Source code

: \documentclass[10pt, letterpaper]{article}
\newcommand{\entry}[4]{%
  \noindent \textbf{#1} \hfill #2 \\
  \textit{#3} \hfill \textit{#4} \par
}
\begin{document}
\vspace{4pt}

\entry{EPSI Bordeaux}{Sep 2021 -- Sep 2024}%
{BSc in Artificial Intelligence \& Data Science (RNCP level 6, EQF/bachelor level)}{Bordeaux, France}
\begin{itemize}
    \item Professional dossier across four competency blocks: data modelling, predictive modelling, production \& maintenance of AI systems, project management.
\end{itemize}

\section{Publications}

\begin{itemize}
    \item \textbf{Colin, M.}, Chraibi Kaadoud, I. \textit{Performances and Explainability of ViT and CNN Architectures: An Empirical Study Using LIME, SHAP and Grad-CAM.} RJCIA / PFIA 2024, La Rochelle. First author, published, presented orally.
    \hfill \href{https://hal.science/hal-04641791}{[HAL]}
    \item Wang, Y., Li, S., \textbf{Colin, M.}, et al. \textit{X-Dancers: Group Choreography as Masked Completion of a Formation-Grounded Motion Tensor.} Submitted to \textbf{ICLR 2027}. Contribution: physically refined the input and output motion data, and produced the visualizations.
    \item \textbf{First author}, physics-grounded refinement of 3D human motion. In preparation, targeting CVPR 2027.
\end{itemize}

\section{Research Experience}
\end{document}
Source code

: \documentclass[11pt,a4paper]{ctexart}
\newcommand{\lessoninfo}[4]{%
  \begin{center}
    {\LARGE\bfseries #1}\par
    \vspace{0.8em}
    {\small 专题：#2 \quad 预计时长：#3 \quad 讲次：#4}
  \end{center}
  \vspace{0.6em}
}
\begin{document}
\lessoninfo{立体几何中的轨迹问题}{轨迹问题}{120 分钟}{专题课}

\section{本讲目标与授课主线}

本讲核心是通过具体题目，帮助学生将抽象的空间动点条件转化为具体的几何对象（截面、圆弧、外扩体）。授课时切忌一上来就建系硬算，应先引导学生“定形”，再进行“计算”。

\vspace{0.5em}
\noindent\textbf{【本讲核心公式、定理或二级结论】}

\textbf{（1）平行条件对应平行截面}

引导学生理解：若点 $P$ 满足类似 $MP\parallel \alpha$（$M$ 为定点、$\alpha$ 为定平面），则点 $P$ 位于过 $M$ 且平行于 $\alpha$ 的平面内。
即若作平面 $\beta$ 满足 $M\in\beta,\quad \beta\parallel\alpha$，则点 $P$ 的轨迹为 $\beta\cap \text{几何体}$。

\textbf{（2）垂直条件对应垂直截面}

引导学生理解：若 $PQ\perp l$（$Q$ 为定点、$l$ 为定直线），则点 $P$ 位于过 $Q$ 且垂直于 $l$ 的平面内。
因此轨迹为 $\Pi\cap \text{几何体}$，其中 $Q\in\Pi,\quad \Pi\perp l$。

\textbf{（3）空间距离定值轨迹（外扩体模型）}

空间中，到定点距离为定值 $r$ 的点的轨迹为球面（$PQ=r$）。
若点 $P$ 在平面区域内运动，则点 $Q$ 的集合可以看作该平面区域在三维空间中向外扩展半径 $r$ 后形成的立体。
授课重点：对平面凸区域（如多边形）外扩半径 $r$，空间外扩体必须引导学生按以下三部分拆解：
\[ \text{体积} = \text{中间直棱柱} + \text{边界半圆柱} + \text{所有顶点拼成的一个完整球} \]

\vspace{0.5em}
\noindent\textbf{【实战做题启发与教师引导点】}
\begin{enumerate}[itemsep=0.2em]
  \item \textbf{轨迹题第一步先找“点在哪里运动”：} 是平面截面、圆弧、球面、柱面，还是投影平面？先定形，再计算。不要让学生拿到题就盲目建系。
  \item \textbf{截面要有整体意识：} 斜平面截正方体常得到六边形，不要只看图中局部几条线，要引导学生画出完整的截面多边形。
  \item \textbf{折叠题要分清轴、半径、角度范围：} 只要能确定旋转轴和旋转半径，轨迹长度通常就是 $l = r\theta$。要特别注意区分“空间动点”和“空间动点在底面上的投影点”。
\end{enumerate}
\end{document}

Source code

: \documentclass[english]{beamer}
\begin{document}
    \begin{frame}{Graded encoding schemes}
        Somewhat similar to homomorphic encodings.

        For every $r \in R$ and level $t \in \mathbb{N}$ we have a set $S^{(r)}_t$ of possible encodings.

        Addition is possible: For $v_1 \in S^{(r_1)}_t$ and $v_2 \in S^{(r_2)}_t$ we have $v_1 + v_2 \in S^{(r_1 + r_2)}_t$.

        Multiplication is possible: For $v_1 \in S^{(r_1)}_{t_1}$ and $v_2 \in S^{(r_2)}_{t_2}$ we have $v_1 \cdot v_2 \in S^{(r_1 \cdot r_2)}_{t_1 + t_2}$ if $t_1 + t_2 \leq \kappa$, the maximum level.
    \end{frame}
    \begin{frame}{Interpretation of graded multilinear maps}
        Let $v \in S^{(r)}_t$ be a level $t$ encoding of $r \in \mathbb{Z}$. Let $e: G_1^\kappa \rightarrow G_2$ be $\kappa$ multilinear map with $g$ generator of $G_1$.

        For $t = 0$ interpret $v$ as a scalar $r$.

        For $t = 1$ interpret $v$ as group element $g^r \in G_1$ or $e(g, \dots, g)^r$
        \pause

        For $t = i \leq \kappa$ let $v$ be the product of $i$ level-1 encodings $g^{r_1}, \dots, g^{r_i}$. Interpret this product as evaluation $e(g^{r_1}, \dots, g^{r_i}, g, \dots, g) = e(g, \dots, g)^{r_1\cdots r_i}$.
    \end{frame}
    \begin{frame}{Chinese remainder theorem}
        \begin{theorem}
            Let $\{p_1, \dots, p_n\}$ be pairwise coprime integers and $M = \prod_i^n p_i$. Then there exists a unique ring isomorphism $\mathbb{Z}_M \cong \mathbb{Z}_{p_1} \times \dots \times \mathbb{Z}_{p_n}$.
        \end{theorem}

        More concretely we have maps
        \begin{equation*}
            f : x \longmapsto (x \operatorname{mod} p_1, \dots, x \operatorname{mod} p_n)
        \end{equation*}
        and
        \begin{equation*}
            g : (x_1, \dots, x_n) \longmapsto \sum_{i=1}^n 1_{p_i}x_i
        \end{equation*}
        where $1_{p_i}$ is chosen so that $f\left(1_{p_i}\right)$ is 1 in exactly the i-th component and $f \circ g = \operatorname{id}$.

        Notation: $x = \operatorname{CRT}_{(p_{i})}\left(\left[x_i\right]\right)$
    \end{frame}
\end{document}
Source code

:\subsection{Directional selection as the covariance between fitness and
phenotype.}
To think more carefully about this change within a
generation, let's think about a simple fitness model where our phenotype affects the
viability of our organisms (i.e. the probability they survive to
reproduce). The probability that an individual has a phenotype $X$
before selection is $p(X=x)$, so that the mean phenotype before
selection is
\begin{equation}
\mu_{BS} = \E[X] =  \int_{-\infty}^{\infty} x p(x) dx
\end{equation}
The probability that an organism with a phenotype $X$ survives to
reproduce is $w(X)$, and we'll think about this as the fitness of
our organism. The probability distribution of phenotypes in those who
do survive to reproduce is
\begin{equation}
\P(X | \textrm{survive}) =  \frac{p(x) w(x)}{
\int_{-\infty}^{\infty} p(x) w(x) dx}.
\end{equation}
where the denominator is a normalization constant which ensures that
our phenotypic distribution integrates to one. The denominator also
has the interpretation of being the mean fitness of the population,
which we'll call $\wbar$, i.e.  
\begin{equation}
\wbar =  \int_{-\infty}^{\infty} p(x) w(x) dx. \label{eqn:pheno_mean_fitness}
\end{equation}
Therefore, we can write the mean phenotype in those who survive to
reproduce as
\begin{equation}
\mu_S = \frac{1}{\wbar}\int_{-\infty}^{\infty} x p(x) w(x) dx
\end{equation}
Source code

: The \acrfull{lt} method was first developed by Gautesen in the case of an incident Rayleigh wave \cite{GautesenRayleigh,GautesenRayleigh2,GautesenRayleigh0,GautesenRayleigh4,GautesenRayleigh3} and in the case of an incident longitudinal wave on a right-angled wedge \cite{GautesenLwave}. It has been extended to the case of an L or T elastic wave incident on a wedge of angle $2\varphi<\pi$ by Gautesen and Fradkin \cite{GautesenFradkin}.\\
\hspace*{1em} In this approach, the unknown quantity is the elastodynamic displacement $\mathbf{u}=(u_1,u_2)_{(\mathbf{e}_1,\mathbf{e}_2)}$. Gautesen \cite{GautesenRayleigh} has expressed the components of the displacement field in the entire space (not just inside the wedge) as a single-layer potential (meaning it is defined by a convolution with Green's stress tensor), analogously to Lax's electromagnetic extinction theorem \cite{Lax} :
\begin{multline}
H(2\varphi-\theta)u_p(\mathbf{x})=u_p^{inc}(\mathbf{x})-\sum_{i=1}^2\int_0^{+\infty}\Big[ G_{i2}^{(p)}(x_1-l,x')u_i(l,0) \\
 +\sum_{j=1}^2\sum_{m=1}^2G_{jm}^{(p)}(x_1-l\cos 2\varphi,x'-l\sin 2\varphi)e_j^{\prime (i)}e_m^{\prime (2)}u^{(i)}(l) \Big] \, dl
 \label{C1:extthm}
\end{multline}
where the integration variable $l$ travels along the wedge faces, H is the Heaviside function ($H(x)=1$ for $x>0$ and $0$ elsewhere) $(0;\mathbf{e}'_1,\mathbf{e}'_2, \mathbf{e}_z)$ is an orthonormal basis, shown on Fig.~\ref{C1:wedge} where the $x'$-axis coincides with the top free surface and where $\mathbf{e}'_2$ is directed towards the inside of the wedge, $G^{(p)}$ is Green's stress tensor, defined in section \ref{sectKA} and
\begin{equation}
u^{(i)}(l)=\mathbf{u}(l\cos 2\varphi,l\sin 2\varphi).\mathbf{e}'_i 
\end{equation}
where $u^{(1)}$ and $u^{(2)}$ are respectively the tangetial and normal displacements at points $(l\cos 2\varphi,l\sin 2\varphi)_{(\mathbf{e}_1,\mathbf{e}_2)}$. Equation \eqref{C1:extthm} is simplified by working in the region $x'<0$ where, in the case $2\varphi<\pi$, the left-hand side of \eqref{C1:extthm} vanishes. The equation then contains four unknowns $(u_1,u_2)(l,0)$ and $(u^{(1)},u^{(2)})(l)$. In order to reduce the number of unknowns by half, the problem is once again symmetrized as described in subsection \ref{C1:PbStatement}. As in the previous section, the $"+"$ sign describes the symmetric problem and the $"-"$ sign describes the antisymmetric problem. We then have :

•••

• Exercise requirements: Find the word "subsection" in the listing above, then copy each line where it turns up.

• Expected answer:
:\subsection{Directional selection as the covariance between fitness and
where $u^{(1)}$ and $u^{(2)}$ are respectively the tangetial and normal displacements at points $(l\cos 2\varphi,l\sin 2\varphi)_{(\mathbf{e}_1,\mathbf{e}_2)}$. Equation \eqref{C1:extthm} is simplified by working in the region $x'<0$ where, in the case $2\varphi<\pi$, the left-hand side of \eqref{C1:extthm} vanishes. The equation then contains four unknowns $(u_1,u_2)(l,0)$ and $(u^{(1)},u^{(2)})(l)$. In order to reduce the number of unknowns by half, the problem is once again symmetrized as described in subsection \ref{C1:PbStatement}. As in the previous section, the $"+"$ sign describes the symmetric problem and the $"-"$ sign describes the antisymmetric problem. We then have :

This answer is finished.